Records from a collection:
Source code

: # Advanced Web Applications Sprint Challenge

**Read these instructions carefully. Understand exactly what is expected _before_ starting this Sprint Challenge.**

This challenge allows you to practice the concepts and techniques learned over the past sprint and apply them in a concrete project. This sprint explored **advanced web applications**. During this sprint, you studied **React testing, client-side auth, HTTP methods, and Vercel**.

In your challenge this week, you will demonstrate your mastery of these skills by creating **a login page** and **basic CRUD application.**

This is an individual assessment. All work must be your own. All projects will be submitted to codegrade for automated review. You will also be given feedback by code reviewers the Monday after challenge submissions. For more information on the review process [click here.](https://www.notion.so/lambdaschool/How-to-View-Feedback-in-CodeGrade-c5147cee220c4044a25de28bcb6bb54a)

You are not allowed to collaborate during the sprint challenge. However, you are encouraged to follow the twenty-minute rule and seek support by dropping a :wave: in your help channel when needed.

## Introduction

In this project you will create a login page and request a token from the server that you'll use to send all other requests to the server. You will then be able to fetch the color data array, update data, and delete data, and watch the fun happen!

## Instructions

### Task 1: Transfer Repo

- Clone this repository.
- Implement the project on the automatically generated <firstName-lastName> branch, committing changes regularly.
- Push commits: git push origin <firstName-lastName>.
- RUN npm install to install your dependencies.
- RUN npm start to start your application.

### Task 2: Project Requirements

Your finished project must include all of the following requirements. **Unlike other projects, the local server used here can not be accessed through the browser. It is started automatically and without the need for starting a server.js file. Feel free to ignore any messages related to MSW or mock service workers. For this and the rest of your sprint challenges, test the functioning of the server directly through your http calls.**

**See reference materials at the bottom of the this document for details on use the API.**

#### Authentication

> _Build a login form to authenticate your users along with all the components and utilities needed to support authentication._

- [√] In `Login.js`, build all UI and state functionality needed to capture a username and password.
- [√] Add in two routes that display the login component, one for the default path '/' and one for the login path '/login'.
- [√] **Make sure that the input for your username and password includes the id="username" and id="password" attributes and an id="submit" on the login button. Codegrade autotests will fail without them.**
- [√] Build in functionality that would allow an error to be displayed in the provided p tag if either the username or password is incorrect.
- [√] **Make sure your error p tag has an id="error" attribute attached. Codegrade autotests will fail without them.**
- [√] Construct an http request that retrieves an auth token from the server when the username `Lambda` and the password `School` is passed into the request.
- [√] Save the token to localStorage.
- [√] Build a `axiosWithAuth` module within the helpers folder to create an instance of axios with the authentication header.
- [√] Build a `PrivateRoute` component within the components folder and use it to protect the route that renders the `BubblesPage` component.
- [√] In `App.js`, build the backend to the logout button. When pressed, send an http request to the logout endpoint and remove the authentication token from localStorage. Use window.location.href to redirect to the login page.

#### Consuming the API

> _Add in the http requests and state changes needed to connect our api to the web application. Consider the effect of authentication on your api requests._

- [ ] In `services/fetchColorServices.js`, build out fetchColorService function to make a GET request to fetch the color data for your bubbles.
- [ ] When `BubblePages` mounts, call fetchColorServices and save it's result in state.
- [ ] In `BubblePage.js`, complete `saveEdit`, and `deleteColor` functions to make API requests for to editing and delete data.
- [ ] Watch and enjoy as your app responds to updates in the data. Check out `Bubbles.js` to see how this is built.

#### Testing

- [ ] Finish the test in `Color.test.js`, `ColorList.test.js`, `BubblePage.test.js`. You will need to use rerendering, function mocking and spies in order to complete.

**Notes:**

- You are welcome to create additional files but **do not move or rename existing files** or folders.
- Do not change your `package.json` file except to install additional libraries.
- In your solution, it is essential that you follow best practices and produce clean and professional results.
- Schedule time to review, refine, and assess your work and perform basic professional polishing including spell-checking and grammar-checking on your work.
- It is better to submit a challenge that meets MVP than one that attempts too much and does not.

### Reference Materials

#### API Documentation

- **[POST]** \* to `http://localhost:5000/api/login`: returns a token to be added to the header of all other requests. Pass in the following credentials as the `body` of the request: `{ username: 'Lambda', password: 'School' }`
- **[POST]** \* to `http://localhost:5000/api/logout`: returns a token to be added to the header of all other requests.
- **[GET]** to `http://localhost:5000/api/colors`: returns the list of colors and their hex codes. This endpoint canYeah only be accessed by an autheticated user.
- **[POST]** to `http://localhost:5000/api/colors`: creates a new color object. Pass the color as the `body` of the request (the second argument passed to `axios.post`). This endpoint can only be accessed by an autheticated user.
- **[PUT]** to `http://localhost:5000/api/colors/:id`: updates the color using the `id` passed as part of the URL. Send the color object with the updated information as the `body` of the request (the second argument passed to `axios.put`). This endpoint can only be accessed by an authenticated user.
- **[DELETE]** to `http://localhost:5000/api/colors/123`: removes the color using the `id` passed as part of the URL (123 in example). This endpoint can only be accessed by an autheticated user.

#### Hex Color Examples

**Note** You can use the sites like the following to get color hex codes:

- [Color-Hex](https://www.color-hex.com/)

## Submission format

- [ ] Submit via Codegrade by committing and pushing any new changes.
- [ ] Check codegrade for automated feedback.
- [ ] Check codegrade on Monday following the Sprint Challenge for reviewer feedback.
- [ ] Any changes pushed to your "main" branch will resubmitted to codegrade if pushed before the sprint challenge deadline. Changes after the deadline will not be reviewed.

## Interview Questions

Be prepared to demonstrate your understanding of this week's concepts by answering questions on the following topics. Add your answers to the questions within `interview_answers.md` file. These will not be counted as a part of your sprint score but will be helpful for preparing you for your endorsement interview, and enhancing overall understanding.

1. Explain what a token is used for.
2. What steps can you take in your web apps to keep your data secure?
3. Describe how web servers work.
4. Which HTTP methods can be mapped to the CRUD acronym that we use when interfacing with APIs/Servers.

Task:
Nothing should appear in the answer except the lines above from the line with "- **[DELETE]** to" through the line with "- [ ] Submit", both included, written out exactly.

Written solution:
- **[DELETE]** to `http://localhost:5000/api/colors/123`: removes the color using the `id` passed as part of the URL (123 in example). This endpoint can only be accessed by an autheticated user.

#### Hex Color Examples

**Note** You can use the sites like the following to get color hex codes:

- [Color-Hex](https://www.color-hex.com/)

## Submission format

- [ ] Submit via Codegrade by committing and pushing any new changes.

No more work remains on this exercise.